REQUIRED ACTION: Please show every line in the entries below that includes the word "const".

RECORDS PROVIDED:
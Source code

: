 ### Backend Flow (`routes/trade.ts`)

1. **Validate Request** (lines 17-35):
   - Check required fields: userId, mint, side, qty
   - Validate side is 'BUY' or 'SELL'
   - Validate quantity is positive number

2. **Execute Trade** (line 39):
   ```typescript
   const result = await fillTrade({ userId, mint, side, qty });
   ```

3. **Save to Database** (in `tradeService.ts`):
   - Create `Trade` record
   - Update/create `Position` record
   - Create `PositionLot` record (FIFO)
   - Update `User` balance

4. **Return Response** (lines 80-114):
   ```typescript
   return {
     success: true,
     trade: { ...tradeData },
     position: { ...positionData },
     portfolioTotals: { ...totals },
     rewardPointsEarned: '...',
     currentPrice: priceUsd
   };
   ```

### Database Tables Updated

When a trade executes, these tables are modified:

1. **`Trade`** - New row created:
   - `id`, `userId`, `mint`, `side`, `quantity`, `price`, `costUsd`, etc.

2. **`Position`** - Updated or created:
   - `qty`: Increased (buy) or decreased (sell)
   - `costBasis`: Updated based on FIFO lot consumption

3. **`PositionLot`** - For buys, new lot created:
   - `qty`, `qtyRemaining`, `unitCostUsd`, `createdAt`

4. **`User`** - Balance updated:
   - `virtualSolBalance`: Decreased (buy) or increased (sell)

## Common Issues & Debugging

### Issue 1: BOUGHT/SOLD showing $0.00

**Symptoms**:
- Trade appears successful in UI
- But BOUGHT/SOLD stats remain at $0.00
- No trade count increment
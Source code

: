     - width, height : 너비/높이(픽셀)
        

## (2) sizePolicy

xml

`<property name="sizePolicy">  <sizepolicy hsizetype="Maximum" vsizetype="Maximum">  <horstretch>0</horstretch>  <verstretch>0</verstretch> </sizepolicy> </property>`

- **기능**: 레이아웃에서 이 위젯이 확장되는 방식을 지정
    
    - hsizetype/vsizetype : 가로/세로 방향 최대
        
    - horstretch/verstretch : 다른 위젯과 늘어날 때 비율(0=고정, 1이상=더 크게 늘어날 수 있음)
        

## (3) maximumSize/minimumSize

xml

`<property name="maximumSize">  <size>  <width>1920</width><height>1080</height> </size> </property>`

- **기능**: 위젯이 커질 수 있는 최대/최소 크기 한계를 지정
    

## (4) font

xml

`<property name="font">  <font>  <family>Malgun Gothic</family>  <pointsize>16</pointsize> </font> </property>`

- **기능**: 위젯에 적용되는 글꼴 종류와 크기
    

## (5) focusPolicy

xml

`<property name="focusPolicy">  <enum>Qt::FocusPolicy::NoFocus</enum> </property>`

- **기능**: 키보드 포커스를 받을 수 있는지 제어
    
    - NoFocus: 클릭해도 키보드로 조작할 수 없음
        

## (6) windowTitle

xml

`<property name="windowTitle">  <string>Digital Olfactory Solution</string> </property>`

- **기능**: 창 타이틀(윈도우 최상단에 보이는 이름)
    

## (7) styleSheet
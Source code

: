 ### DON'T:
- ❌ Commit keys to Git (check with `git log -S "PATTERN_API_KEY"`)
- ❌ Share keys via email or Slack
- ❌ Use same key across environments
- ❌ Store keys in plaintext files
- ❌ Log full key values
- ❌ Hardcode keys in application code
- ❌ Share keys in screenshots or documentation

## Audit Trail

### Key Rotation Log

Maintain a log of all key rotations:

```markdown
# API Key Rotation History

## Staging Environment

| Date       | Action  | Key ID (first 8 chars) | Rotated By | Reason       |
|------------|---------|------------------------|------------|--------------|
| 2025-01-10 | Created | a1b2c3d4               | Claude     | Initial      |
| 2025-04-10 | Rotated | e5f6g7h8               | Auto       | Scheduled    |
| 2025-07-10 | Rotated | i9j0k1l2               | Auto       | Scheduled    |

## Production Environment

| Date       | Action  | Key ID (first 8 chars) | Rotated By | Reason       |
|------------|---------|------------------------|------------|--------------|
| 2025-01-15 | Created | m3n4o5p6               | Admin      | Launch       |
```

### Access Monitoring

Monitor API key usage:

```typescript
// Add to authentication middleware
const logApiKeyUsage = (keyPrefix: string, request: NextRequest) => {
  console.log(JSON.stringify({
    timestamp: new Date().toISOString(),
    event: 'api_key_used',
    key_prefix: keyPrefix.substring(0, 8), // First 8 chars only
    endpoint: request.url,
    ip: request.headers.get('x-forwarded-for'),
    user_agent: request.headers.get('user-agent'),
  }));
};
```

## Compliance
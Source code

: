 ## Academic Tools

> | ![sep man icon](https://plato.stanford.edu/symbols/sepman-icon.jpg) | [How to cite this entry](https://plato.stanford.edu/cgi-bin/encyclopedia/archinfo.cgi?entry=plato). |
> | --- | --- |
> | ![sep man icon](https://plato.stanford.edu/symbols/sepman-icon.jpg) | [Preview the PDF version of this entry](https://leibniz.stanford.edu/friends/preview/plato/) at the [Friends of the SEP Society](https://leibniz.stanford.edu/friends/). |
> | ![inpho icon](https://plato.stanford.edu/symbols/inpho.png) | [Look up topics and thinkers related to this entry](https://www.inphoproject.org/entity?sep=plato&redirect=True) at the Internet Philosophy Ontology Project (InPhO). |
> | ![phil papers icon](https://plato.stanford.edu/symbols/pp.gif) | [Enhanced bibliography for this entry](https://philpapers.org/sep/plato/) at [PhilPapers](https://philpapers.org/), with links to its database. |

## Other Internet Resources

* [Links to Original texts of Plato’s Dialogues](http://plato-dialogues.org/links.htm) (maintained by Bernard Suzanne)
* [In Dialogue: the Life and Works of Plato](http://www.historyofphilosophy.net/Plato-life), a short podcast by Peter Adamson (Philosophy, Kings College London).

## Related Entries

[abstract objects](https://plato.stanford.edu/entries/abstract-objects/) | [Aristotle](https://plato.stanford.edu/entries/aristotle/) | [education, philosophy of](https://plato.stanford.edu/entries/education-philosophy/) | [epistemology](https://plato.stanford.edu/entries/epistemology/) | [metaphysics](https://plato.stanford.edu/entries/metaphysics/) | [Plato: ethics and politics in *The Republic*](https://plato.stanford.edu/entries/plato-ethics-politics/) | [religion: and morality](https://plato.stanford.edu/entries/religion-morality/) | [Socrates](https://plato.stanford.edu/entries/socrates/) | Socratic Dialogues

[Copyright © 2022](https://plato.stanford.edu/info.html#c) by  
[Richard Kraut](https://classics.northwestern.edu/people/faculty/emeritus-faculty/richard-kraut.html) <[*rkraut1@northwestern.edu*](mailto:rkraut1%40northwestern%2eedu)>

WRITTEN SOLUTION:
   const result = await fillTrade({ userId, mint, side, qty });
const logApiKeyUsage = (keyPrefix: string, request: NextRequest) => {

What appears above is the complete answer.